Suppose that inside Pig, we have
grunt> DESCRIBE x;
x: {name: chararray, bored: int}
grunt> DESCRIBE y;
y: {name: chararray, joking: int}
- What schemas result from the following statements?
z = FOREACH x GENERATE name;
Answer:z: {name: chararray}
z = FILTER x BY name=='Alva';
Answer:z: {name: chararray, bored: int}
z = GROUP x by name;
Answer:z: {group: chararray, x: {name: chararray, bored: int}}
z = JOIN x BY bored,y BY joking;
Answer:z: {x::name: chararray, x::bored: int, y::name: chararray, y::joking: int}
z = GROUP x by name;
w = FOREACH z GENERATE group as name, x.bored as bored;
Answer:w: {name: chararray, bored: {bored: int}}
- (Advanced)
The Pig cookbook advises that one should use FOREACH-GENERATE to
omit unneeded columns as early as possible and as often as possible.
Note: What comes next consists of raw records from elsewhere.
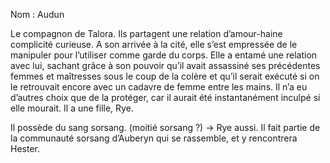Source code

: Nom : Audun

Le compagnon de Talora. Ils partagent une relation d’amour-haine complicité curieuse. A son arrivée à la cité, elle s’est empressée de le manipuler pour l’utiliser comme garde du corps. Elle a entamé une relation avec lui, sachant grâce à son pouvoir qu’il avait assassiné ses précédentes femmes et maîtresses sous le coup de la colère et qu’il serait exécuté si on le retrouvait encore avec un cadavre de femme entre les mains. Il n’a eu d’autres choix que de la protéger, car il aurait été instantanément inculpé si elle mourait. Il a une fille, Rye.

Il possède du sang sorsang. (moitié sorsang ?) -> Rye aussi. Il fait partie de la communauté sorsang d’Auberyn qui se rassemble, et y rencontrera Hester.
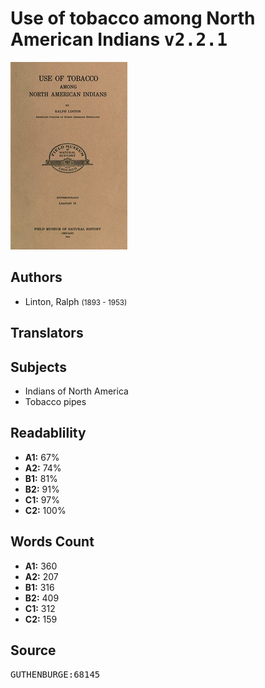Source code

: # Use of tobacco among North American Indians <kbd>v2.2.1</kbd>

![](./cover.medium.jpg "")

## Authors


 - Linton, Ralph <small>(1893 - 1953)</small>

## Translators



## Subjects


 - Indians of North America
 - Tobacco pipes

## Readablility


 - **A1:** 67%
 - **A2:** 74%
 - **B1:** 81%
 - **B2:** 91%
 - **C1:** 97%
 - **C2:** 100%

## Words Count


 - **A1:** 360
 - **A2:** 207
 - **B1:** 316
 - **B2:** 409
 - **C1:** 312
 - **C2:** 159

## Source


<kbd>GUTHENBURGE:68145</kbd>
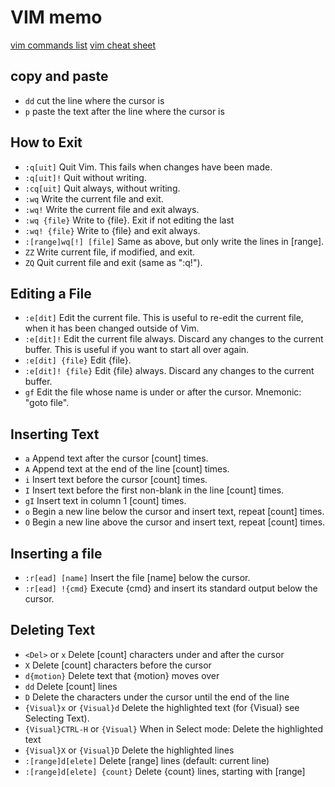 # VIM memo

[vim commands list](http://www.catswhocode.com/blog/100-vim-commands-every-programmer-should-know)
[vim cheat sheet](http://www.fprintf.net/vimCheatSheet.html)

## copy and paste

- `dd` cut the line where the cursor is
- `p` paste the text after the line where the cursor is

## How to Exit

- `:q[uit]` Quit Vim. This fails when changes have been made.
- `:q[uit]!` Quit without writing.
- `:cq[uit]` Quit always, without writing.
- `:wq` Write the current file and exit.
- `:wq!` Write the current file and exit always.
- `:wq {file}` Write to {file}. Exit if not editing the last
- `:wq! {file}` Write to {file} and exit always.
- `:[range]wq[!] [file]` Same as above, but only write the lines in [range].
- `ZZ` Write current file, if modified, and exit.
- `ZQ` Quit current file and exit (same as ":q!").

## Editing a File

- `:e[dit]` Edit the current file. This is useful to re-edit the current file, when it has been changed outside of Vim.
- `:e[dit]!` Edit the current file always. Discard any changes to the current buffer. This is useful if you want to start all over again.
- `:e[dit] {file}` Edit {file}.
- `:e[dit]! {file}` Edit {file} always. Discard any changes to the current buffer.
- `gf` Edit the file whose name is under or after the cursor. Mnemonic: "goto file".

## Inserting Text

- `a` Append text after the cursor [count] times.
- `A` Append text at the end of the line [count] times.
- `i` Insert text before the cursor [count] times.
- `I` Insert text before the first non-blank in the line [count] times.
- `gI` Insert text in column 1 [count] times.
- `o` Begin a new line below the cursor and insert text, repeat [count] times.
- `O` Begin a new line above the cursor and insert text, repeat [count] times.

## Inserting a file

- `:r[ead] [name]` Insert the file [name] below the cursor.
- `:r[ead] !{cmd}` Execute {cmd} and insert its standard output below the cursor.

## Deleting Text

- `<Del>` or `x` Delete [count] characters under and after the cursor
- `X` Delete [count] characters before the cursor
- `d{motion}` Delete text that {motion} moves over
- `dd` Delete [count] lines
- `D` Delete the characters under the cursor until the end of the line
- `{Visual}x` or `{Visual}d` Delete the highlighted text (for {Visual} see Selecting Text).
- `{Visual}CTRL-H` or `{Visual}` When in Select mode: Delete the highlighted text
- `{Visual}X` or `{Visual}D` Delete the highlighted lines
- `:[range]d[elete]` Delete [range] lines (default: current line)
- `:[range]d[elete] {count}` Delete {count} lines, starting with [range]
Why?
Answer:
The reason is that as you project data out of your active dataset, the
local calculations become easier and the mapping and reduce phases
become less costly in CPU time and memory.
The earlier you can do this, the more computation time and memory you save.
This does not necessarily make the computation faster, though judicious
use has been reported to speed up computations by as much as a factor of 10.
What it does do, in all cases, is to save money if you are paying for CPU
time, as is true if you are doing your pig jobs on Amazon EC2.